Computers, biotechnology and nanotech don't work that way. They are self-accelerating; that is, the products of their own processes enable them to develop ever more rapidly. New computer chips are immediately put to use developing the next generation of more powerful ones; this is the inexorable acceleration expressed as Moore's law. The same dynamic drives biotech and nanotech--even more so because all these technologies tend to accelerate one another. Computers are rapidly mapping the DNA in the human genome, and now DNA is being explored as a medium for computation. When nanobots are finally perfected, you can be sure that one of the first things they will do is make new and better nanobots.

Technologies with this property of perpetual self-accelerated development--sometimes termed "autocatalysis"--create conditions that are unstable, unpredictable and unreliable.
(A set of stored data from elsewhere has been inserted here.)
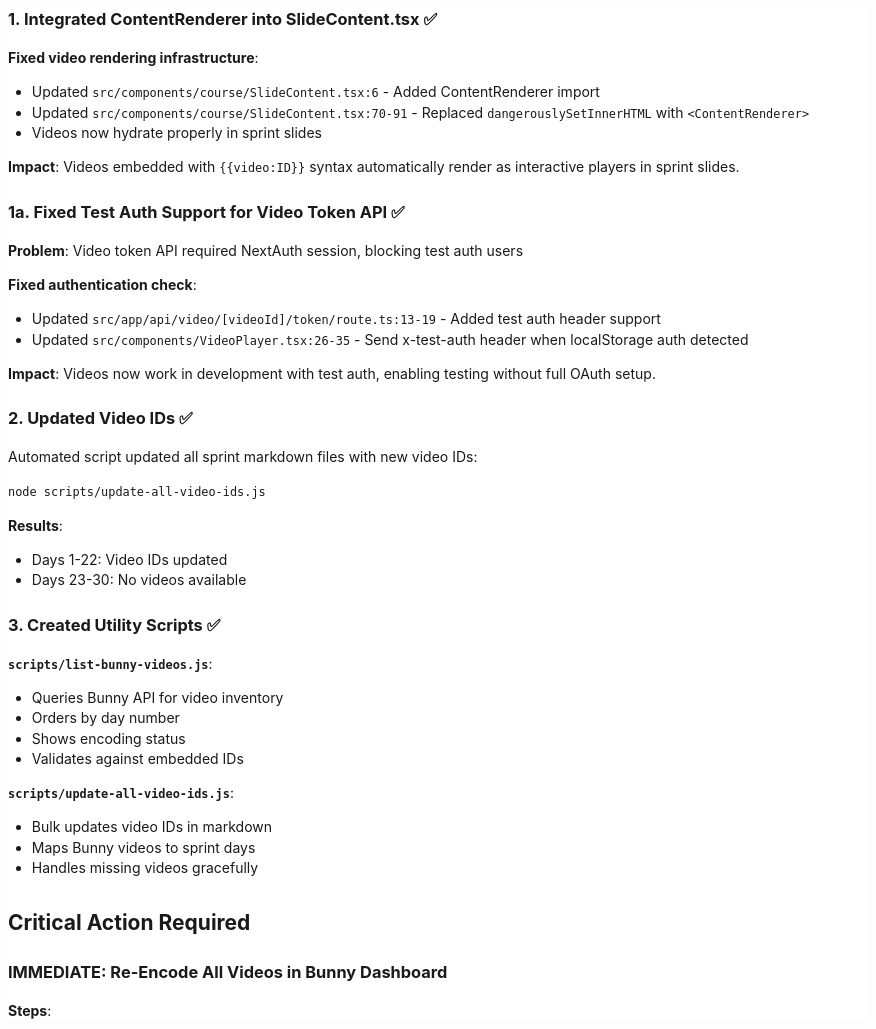 ### 1. Integrated ContentRenderer into SlideContent.tsx ✅

**Fixed video rendering infrastructure**:
- Updated `src/components/course/SlideContent.tsx:6` - Added ContentRenderer import
- Updated `src/components/course/SlideContent.tsx:70-91` - Replaced `dangerouslySetInnerHTML` with `<ContentRenderer>`
- Videos now hydrate properly in sprint slides

**Impact**: Videos embedded with `{{video:ID}}` syntax automatically render as interactive players in sprint slides.

### 1a. Fixed Test Auth Support for Video Token API ✅

**Problem**: Video token API required NextAuth session, blocking test auth users

**Fixed authentication check**:
- Updated `src/app/api/video/[videoId]/token/route.ts:13-19` - Added test auth header support
- Updated `src/components/VideoPlayer.tsx:26-35` - Send x-test-auth header when localStorage auth detected

**Impact**: Videos now work in development with test auth, enabling testing without full OAuth setup.

### 2. Updated Video IDs ✅

Automated script updated all sprint markdown files with new video IDs:

```bash
node scripts/update-all-video-ids.js
```

**Results**:
- Days 1-22: Video IDs updated
- Days 23-30: No videos available

### 3. Created Utility Scripts ✅

**`scripts/list-bunny-videos.js`**:
- Queries Bunny API for video inventory
- Orders by day number
- Shows encoding status
- Validates against embedded IDs

**`scripts/update-all-video-ids.js`**:
- Bulk updates video IDs in markdown
- Maps Bunny videos to sprint days
- Handles missing videos gracefully

## Critical Action Required

### IMMEDIATE: Re-Encode All Videos in Bunny Dashboard

**Steps**:
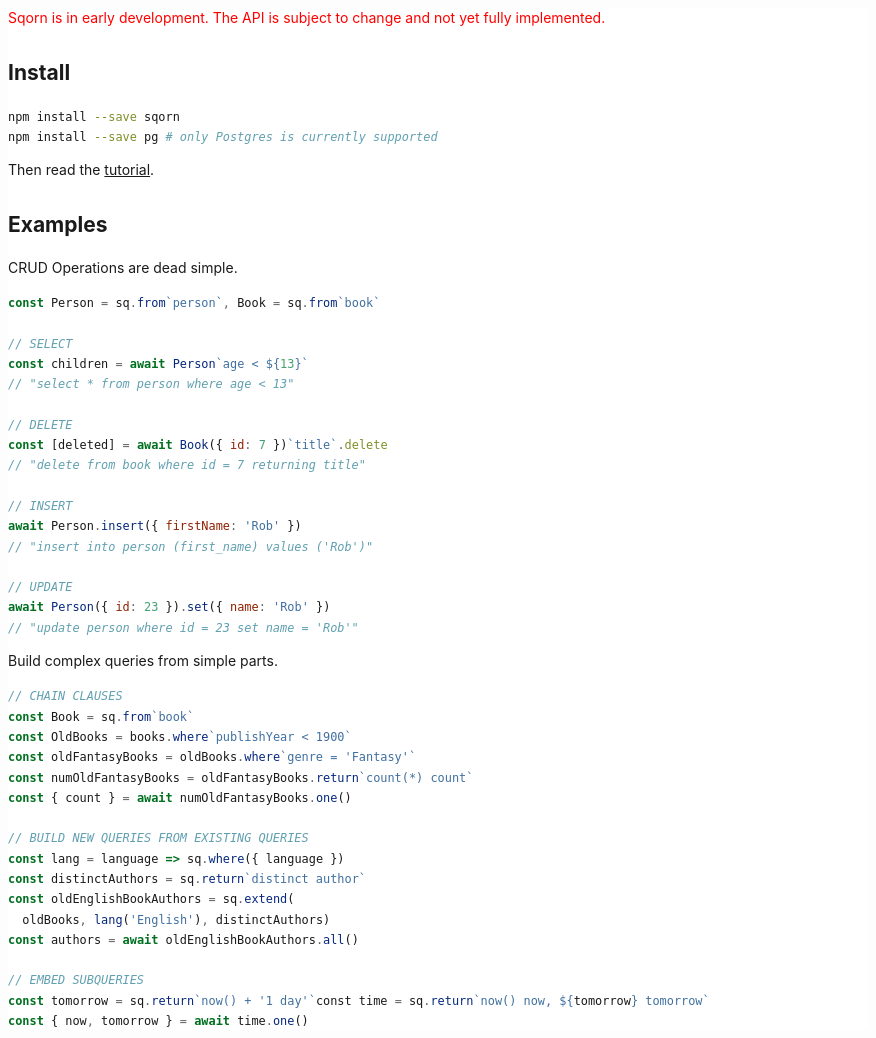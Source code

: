 <p style="color: red">Sqorn is in early development. The API is subject to change and not yet fully implemented.</p>

## Install

```sh
npm install --save sqorn
npm install --save pg # only Postgres is currently supported
```

Then read the [tutorial](https://sqorn.org/docs/tutorial.html).

## Examples

CRUD Operations are dead simple.

```js
const Person = sq.from`person`, Book = sq.from`book`

// SELECT
const children = await Person`age < ${13}`
// "select * from person where age < 13"

// DELETE
const [deleted] = await Book({ id: 7 })`title`.delete
// "delete from book where id = 7 returning title"

// INSERT
await Person.insert({ firstName: 'Rob' })
// "insert into person (first_name) values ('Rob')"

// UPDATE
await Person({ id: 23 }).set({ name: 'Rob' })
// "update person where id = 23 set name = 'Rob'"

```

Build complex queries from simple parts.

```js
// CHAIN CLAUSES
const Book = sq.from`book`
const OldBooks = books.where`publishYear < 1900`
const oldFantasyBooks = oldBooks.where`genre = 'Fantasy'`
const numOldFantasyBooks = oldFantasyBooks.return`count(*) count`
const { count } = await numOldFantasyBooks.one()

// BUILD NEW QUERIES FROM EXISTING QUERIES
const lang = language => sq.where({ language })
const distinctAuthors = sq.return`distinct author`
const oldEnglishBookAuthors = sq.extend(
  oldBooks, lang('English'), distinctAuthors)
const authors = await oldEnglishBookAuthors.all()

// EMBED SUBQUERIES
const tomorrow = sq.return`now() + '1 day'`const time = sq.return`now() now, ${tomorrow} tomorrow`
const { now, tomorrow } = await time.one()
```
And since these particular autocatalytic technologies drive whole sectors of society, there is a risk that civilization itself may become unstable, unpredictable and unreliable.

Perhaps what civilization needs is a NOT-SO-FAST button. Proponents of technological determinism make a strong case for letting self-accelerating technologies follow their own life cycle. Rapid development in computer technology, they point out, has spun off robotics and the Internet--to the great benefit of industry and human communications. Besides, it isn't so easy for a free society to put the brakes on technology. Even if one country decided to forgo the next technological revolution, another country would gladly take it up.

There are scenarios, however, in which technology may brake itself. In the aging population of the developed world, many people are already tired of trying to keep up with the latest cool new tech. Youth-driven tech acceleration could be interpreted as simple youthful folly--shortsighted, disruptive, faddish. The market for change could dry up, and lock-in might again become the norm. Stress and fatigue make powerful decelerators.

So do religious and cultural factors. Radical new technologies are often seen as moral threats by conservative religious groups or as economic and cultural threats by political groups. Powerful single-issue voting blocs like the antiabortionists could arise. Or terrorists like Theodore Kaczynski.

Change that is too rapid can be deeply divisive; if only an elite can keep up, the rest of us will grow increasingly mystified about how the world works. We can understand natural biology, subtle as it is, because it holds still. But how will we ever be able to understand quantum computing or nanotechnology if its subtlety keeps accelerating away from us?

Constant technological revolution makes planning difficult, and a society that stops planning for the future is likely to become a brittle society. It could experience violent economic swings. It could trip into wars fought with vicious new weapons. Its pervasive new technologies could fail in massive or horrible ways. Or persistent, nagging small failures could sap the whole enterprise.

With so many powerful forces in play, technology could hyperaccelerate to the stars with stunning rapidity, or it could stall completely. My expectation is that it will do both, with various technologies proceeding at various rates. The new technologies may be self-accelerating, but they are not self-determining. They are the result of ever renegotiated agreement with society. Because they are so potent, their paths may undergo wild oscillations, but I think the trend will be toward the dynamic middle: much slower than the optimists expect, much faster than the pessimists think humanity can bear.